#### GIVEN RECORDS
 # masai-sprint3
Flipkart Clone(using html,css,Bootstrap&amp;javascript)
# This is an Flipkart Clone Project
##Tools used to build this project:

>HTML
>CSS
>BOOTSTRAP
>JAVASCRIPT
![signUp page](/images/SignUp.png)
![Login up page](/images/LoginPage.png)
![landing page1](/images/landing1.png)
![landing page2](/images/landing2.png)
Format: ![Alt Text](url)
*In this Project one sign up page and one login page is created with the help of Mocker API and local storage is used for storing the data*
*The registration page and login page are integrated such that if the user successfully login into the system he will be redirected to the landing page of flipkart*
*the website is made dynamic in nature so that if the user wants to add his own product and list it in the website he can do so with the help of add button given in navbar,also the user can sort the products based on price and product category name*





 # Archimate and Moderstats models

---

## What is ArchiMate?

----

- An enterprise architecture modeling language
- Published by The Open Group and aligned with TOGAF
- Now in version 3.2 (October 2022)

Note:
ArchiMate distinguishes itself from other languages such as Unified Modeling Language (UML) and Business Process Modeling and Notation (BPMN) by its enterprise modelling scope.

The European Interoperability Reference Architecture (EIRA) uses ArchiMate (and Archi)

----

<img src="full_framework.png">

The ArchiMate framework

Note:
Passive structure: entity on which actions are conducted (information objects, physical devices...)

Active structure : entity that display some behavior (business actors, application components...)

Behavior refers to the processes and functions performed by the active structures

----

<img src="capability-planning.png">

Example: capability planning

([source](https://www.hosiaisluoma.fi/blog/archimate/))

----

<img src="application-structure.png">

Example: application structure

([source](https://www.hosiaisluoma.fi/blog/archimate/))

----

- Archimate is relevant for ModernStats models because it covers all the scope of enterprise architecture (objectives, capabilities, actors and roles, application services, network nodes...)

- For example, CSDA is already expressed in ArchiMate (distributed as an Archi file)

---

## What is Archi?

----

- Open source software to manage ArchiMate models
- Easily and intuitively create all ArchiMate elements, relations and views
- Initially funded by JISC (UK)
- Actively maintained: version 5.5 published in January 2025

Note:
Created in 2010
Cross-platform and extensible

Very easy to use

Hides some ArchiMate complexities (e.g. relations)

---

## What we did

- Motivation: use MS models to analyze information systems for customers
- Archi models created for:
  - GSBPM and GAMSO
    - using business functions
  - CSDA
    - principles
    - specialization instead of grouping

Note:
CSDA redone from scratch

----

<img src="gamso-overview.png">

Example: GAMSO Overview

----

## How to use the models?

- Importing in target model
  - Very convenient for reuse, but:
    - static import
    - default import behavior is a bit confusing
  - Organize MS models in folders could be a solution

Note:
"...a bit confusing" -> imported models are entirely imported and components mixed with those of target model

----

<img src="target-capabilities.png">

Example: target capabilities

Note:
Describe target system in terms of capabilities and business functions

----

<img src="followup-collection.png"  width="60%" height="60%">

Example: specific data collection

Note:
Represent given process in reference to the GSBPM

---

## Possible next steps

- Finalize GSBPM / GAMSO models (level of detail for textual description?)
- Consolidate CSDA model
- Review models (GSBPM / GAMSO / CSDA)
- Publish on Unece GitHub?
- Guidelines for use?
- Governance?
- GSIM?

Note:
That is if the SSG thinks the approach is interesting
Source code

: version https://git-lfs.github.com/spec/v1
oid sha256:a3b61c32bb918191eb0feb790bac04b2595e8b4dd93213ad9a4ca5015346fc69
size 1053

#### WORK TO BE COMPLETED
The answer must be every line of the listing that holds the word "information".

#### OUTPUT OF THE EXERCISE
Passive structure: entity on which actions are conducted (information objects, physical devices...)
- Motivation: use MS models to analyze information systems for customers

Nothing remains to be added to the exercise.